What is expected:
For the entries below, the result should be an exact transcription of the lines from the one with "Ishvara, an Apta." up to and including the one with "- And? The hill is such a smokey place.", and only those.

Dataset entries:
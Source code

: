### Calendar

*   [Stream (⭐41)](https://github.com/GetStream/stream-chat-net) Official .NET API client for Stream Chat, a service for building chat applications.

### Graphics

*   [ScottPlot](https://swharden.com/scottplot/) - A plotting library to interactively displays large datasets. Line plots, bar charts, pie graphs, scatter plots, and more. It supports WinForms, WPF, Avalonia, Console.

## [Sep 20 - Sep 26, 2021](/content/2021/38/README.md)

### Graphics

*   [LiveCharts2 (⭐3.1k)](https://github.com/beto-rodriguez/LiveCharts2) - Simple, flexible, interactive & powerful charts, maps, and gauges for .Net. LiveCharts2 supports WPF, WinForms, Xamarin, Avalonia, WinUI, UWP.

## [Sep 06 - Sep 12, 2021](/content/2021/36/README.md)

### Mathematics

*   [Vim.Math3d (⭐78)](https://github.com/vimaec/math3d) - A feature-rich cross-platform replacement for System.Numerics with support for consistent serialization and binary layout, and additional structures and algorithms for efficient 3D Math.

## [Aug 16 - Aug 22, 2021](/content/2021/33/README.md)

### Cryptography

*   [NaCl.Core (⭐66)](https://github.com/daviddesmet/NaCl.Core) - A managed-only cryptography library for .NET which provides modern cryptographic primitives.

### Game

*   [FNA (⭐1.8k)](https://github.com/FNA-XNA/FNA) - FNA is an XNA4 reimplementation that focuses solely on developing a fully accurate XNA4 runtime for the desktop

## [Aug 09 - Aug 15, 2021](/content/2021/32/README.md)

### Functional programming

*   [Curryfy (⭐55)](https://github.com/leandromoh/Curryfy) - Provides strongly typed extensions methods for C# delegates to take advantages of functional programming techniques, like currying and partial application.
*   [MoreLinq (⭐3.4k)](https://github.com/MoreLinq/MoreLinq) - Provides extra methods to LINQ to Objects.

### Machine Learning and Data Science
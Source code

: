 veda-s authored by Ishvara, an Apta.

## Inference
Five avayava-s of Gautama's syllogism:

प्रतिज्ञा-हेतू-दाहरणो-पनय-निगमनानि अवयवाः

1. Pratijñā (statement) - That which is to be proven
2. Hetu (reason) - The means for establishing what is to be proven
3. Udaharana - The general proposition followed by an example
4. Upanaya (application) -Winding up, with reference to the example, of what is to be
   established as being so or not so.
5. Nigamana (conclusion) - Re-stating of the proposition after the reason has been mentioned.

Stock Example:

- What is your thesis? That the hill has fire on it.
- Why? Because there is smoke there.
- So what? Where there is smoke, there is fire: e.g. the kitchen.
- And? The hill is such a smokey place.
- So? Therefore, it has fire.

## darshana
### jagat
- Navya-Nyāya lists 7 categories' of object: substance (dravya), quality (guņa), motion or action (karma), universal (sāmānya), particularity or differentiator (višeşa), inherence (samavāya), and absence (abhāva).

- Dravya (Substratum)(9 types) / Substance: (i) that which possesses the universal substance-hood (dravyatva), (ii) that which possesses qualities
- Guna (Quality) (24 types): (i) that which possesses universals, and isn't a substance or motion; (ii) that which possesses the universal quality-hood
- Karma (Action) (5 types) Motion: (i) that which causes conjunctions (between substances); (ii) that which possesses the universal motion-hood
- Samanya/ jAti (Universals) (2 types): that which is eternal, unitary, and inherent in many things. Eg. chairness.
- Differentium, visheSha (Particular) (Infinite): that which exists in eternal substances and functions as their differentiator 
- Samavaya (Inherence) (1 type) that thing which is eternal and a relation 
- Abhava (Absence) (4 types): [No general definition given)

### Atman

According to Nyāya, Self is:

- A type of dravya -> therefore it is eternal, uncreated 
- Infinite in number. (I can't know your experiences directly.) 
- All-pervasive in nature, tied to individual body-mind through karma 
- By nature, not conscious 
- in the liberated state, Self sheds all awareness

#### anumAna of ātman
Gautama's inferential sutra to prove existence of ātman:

Completed task:
: veda-s authored by Ishvara, an Apta.

## Inference
Five avayava-s of Gautama's syllogism:

प्रतिज्ञा-हेतू-दाहरणो-पनय-निगमनानि अवयवाः

1. Pratijñā (statement) - That which is to be proven
2. Hetu (reason) - The means for establishing what is to be proven
3. Udaharana - The general proposition followed by an example
4. Upanaya (application) -Winding up, with reference to the example, of what is to be
   established as being so or not so.
5. Nigamana (conclusion) - Re-stating of the proposition after the reason has been mentioned.

Stock Example:

- What is your thesis? That the hill has fire on it.
- Why? Because there is smoke there.
- So what? Where there is smoke, there is fire: e.g. the kitchen.
- And? The hill is such a smokey place.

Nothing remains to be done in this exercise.